Radio host and Fox News commentator Todd Starnes, one of the most outlandish anti-queer bigots on the airwaves, zeroed in on the issue this week, bringing onto his show Elizabeth Johnston, otherwise known as “The Activist Mommy.”
Johnston is an Ohio-based conservative vlogger and mother of ten children who has gained notoriety and a huge following for her campaigns against LGBTQ people, in particular attacking Target’s gender neutral rest room policy last year. A video she posted to her Facebook page in 2016 was titled, “LGBTQQIAAPP?? Asexual? Non-binary? Gobbledygook! Gender insanity! This is out of hand! 😡 ”
Johnston has predictably led the charge against Teen Vogue, with a video in which she burns copies of the magazine. She told Starnes:
I was truly flabbergasted. They should not be teaching sodomy to our children…All of us are trying to do our best to protect our children from immorality and over-sexualization in our culture. And to see this disturbing article where sodomy is being normalized, not discouraged ― even the CDC says that sodomy is the riskiest sexual behavior for getting and transmitting HIV for men and women.

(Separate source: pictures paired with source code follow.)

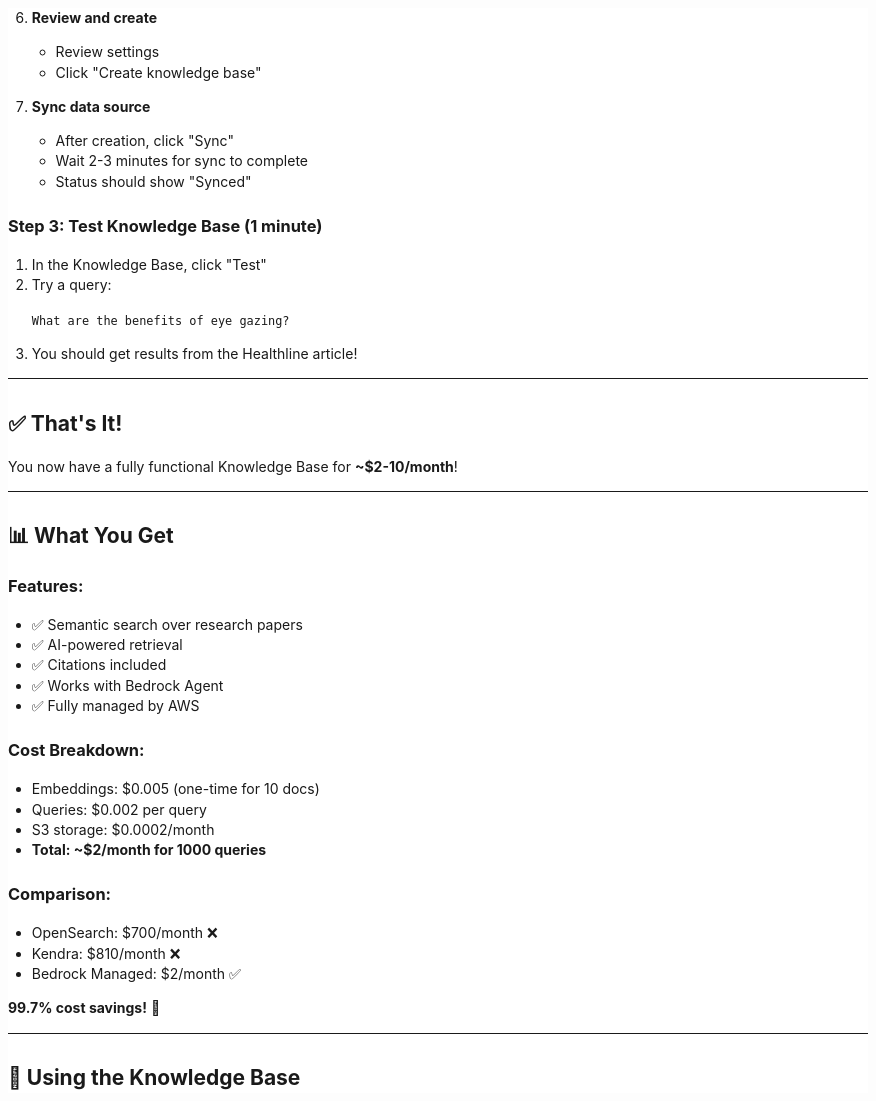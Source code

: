 6. **Review and create**
   - Review settings
   - Click "Create knowledge base"

7. **Sync data source**
   - After creation, click "Sync"
   - Wait 2-3 minutes for sync to complete
   - Status should show "Synced"

### Step 3: Test Knowledge Base (1 minute)

1. In the Knowledge Base, click "Test"
2. Try a query:
   ```
   What are the benefits of eye gazing?
   ```
3. You should get results from the Healthline article!

---

## ✅ That's It!

You now have a fully functional Knowledge Base for **~$2-10/month**!

---

## 📊 What You Get

### Features:
- ✅ Semantic search over research papers
- ✅ AI-powered retrieval
- ✅ Citations included
- ✅ Works with Bedrock Agent
- ✅ Fully managed by AWS

### Cost Breakdown:
- Embeddings: $0.005 (one-time for 10 docs)
- Queries: $0.002 per query
- S3 storage: $0.0002/month
- **Total: ~$2/month for 1000 queries**

### Comparison:
- OpenSearch: $700/month ❌
- Kendra: $810/month ❌
- Bedrock Managed: $2/month ✅

**99.7% cost savings!** 🎉

---

## 🔧 Using the Knowledge Base
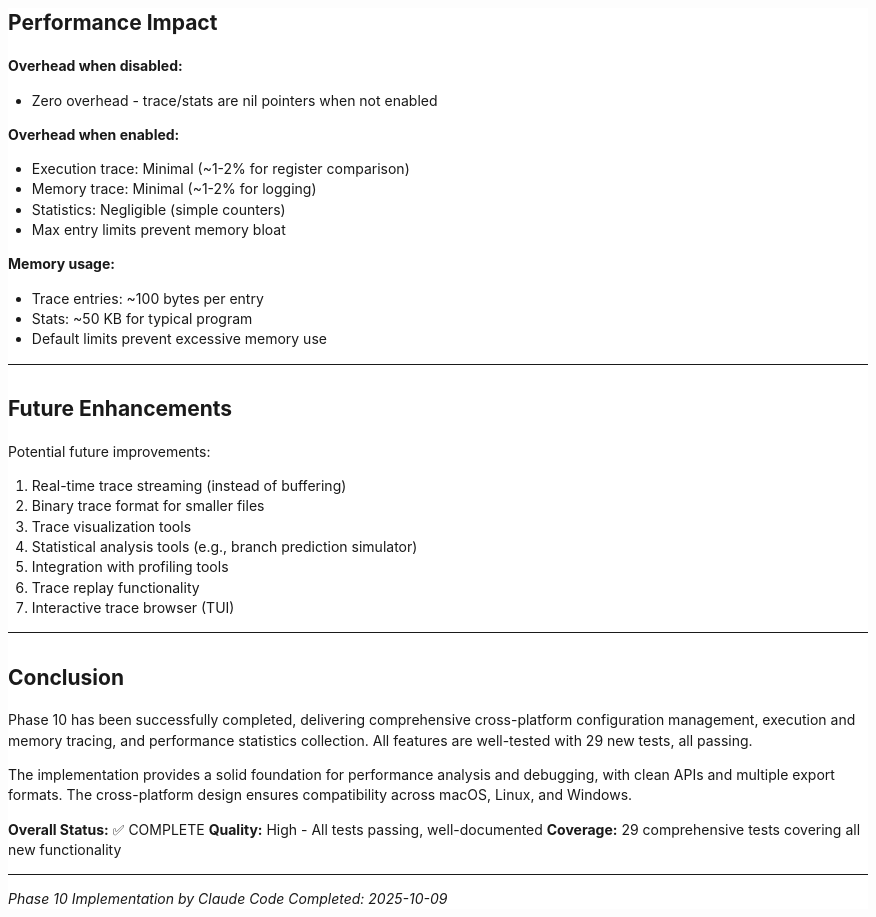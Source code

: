 
## Performance Impact

**Overhead when disabled:**
- Zero overhead - trace/stats are nil pointers when not enabled

**Overhead when enabled:**
- Execution trace: Minimal (~1-2% for register comparison)
- Memory trace: Minimal (~1-2% for logging)
- Statistics: Negligible (simple counters)
- Max entry limits prevent memory bloat

**Memory usage:**
- Trace entries: ~100 bytes per entry
- Stats: ~50 KB for typical program
- Default limits prevent excessive memory use

---

## Future Enhancements

Potential future improvements:
1. Real-time trace streaming (instead of buffering)
2. Binary trace format for smaller files
3. Trace visualization tools
4. Statistical analysis tools (e.g., branch prediction simulator)
5. Integration with profiling tools
6. Trace replay functionality
7. Interactive trace browser (TUI)

---

## Conclusion

Phase 10 has been successfully completed, delivering comprehensive cross-platform configuration management, execution and memory tracing, and performance statistics collection. All features are well-tested with 29 new tests, all passing.

The implementation provides a solid foundation for performance analysis and debugging, with clean APIs and multiple export formats. The cross-platform design ensures compatibility across macOS, Linux, and Windows.

**Overall Status:** ✅ COMPLETE
**Quality:** High - All tests passing, well-documented
**Coverage:** 29 comprehensive tests covering all new functionality

---

*Phase 10 Implementation by Claude Code*
*Completed: 2025-10-09*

And therein lies the reason why it’s so vital to talk to all teenagers, straight and LGBTQ, about anal sex and how to engage in it safely. But just as importantly, they must be taught that it is normal, natural and healthy―yes, healthy―and that it is nothing about which to be ashamed nor to stigmatize others about. Telling young people, as Johnston does, that “sodomy” is “disturbing” and a part of the “immorality” in our culture, and should not be “normalized,” is encouraging bullying, violence and discrimination against LGBTQ people.
Anal sex is, after all, a predominant form of intimacy between men who have sex with men and among many transgender women and men, and the message Johnston sends is that queer people are immoral. There is absolutely no getting around this, though Johnston told Starnes in response to Teen Vogue’s editorial director Phillip Picardi’s remarks describing the backlash as a reflection of homophobia: “We don’t hate anyone. We love the children of this country.”
If that is true, then Johnston should want to protect children ― all of them ― from stigmatization, as well as from STDs. Her claim about the risks of anal sex and HIV are precisely the reason why Teen Vogue should be teaching young people about safe sex of all kinds. Johnston and her ilk in fact use the risk of acquiring HIV as cover ― something they’ve been doing since the beginning of the epidemic ― sending an implicit message that no one should engage in anal sex, ever, because of HIV.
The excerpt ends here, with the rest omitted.